[[ Data extracts open ]]
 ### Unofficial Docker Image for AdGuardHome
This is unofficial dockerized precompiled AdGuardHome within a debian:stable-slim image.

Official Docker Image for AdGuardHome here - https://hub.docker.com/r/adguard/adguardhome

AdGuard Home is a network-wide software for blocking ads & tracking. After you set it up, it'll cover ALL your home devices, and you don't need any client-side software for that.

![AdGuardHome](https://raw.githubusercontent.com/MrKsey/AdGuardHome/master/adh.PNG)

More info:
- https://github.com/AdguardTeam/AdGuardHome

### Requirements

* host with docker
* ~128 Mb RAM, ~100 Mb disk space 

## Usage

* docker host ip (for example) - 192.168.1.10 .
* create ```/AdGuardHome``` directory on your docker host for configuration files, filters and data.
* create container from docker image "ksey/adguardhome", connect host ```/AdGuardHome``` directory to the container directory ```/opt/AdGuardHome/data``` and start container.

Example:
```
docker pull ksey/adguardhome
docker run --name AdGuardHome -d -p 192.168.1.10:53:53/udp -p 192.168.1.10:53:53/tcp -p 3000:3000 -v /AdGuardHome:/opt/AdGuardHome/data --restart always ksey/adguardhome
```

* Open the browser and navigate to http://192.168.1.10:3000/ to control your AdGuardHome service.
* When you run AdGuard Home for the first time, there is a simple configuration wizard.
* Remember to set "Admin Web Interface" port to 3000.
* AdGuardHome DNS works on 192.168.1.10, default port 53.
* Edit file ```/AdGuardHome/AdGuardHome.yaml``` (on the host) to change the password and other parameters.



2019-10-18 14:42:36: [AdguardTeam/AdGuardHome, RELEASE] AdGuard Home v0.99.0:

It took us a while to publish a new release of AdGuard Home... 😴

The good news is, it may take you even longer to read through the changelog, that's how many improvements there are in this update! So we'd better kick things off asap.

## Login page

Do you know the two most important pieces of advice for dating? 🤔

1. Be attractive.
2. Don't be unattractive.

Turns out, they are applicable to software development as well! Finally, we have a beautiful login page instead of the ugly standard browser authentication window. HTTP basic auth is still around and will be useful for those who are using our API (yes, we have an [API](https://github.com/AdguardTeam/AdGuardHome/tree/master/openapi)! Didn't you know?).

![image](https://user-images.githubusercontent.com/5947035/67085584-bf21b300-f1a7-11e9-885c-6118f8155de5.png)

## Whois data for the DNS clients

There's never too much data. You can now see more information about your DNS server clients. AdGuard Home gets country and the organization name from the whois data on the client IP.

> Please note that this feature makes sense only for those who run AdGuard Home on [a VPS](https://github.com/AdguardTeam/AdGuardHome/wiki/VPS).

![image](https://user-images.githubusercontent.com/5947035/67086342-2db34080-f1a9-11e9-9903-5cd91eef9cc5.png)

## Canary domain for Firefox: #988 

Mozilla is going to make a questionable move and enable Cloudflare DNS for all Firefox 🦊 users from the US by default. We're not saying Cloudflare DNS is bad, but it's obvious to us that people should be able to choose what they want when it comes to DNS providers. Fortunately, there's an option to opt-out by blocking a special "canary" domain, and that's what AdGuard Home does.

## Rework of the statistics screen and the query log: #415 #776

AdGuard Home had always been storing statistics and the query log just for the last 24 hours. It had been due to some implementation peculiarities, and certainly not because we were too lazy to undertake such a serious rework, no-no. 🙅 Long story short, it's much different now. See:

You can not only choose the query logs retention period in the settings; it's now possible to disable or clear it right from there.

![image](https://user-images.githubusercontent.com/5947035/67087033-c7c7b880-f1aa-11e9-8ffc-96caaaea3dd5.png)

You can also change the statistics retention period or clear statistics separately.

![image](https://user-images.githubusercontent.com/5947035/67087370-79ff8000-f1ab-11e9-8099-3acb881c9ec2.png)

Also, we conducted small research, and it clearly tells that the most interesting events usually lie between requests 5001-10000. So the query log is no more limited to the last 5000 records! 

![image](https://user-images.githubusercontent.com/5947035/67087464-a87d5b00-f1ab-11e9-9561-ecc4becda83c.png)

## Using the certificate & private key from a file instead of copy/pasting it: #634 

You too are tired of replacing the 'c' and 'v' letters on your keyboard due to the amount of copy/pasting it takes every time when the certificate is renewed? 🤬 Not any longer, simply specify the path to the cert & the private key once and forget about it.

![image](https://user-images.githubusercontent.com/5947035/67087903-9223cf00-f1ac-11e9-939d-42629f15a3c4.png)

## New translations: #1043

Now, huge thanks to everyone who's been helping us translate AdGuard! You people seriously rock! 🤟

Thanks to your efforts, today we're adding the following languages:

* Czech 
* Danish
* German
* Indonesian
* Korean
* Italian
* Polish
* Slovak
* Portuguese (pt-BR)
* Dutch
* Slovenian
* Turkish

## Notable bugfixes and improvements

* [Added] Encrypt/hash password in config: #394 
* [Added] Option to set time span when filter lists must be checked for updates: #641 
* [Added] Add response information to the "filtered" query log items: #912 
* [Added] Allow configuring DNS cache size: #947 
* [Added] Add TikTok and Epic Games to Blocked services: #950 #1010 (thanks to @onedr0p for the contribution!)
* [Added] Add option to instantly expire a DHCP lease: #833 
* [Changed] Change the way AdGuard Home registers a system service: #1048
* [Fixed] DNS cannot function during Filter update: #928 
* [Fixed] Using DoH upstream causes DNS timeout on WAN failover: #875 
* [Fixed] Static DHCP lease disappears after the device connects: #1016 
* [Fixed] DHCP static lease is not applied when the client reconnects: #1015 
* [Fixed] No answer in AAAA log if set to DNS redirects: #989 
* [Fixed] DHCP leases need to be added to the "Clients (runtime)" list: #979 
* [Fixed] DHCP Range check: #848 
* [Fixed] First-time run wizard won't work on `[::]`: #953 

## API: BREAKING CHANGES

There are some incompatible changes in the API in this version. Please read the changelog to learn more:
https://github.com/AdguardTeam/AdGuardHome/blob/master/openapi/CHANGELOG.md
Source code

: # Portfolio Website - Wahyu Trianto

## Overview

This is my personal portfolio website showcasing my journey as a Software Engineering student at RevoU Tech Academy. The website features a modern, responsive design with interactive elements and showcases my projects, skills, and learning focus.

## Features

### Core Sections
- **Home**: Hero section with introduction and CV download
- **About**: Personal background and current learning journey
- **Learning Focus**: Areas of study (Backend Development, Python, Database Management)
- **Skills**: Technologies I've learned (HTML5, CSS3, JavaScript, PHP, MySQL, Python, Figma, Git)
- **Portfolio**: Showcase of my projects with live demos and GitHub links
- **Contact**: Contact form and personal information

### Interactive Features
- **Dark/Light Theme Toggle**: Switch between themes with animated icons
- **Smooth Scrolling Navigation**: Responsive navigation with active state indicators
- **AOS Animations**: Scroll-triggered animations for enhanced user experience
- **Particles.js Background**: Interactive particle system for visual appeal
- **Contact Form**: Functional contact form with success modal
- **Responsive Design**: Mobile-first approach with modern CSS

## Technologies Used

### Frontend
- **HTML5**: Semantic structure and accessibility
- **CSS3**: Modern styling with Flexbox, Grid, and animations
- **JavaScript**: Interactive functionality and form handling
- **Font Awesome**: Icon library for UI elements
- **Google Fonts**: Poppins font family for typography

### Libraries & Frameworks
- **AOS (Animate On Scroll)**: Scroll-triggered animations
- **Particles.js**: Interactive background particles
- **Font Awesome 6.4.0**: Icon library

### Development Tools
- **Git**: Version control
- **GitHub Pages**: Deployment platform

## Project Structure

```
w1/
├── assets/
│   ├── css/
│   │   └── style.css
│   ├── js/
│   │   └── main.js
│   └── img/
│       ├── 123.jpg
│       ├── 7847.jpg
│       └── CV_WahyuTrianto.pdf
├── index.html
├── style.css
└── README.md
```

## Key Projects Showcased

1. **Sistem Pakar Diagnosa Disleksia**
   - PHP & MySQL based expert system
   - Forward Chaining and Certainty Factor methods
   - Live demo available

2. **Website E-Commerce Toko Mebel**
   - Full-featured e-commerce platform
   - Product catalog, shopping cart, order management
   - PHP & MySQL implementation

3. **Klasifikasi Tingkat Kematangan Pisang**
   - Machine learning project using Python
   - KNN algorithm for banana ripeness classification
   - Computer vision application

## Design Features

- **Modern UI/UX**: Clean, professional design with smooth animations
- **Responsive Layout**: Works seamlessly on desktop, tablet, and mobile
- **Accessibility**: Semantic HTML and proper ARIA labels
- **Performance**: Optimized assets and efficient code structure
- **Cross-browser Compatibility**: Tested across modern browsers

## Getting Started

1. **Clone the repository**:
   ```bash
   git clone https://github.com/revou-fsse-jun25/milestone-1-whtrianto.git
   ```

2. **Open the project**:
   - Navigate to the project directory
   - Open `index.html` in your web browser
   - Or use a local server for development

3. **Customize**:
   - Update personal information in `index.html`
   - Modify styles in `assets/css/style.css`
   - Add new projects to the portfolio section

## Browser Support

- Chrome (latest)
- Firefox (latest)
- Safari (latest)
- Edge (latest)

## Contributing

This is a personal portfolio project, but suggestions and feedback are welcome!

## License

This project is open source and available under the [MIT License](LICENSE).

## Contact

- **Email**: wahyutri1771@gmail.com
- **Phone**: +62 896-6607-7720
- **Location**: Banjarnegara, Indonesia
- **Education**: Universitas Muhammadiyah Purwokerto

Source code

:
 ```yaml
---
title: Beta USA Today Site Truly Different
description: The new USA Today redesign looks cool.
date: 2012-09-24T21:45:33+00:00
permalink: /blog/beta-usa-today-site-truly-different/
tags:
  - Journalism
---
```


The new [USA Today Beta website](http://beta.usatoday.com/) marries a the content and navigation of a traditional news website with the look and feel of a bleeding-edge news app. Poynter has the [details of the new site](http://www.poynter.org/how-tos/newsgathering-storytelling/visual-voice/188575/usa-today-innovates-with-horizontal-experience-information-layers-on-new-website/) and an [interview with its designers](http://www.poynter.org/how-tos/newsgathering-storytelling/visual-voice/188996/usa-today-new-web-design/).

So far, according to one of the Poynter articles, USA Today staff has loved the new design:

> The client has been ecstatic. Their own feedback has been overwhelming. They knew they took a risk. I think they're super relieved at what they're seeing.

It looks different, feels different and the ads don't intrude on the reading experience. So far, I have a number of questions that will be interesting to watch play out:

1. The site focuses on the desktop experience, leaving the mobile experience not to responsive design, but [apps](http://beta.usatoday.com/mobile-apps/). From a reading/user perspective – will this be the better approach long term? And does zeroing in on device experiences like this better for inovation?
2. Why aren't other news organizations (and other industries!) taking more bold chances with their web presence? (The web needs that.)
[[ Data extracts closed ]]
**About this task**
Beginning with the line above that contains "- Full-featured e-commerce platform", copy each line exactly up to and including the line that contains "- **Responsive Layout**: Works", and go no further.

**Exercise response**
   - Full-featured e-commerce platform
   - Product catalog, shopping cart, order management
   - PHP & MySQL implementation

3. **Klasifikasi Tingkat Kematangan Pisang**
   - Machine learning project using Python
   - KNN algorithm for banana ripeness classification
   - Computer vision application

## Design Features

- **Modern UI/UX**: Clean, professional design with smooth animations
- **Responsive Layout**: Works seamlessly on desktop, tablet, and mobile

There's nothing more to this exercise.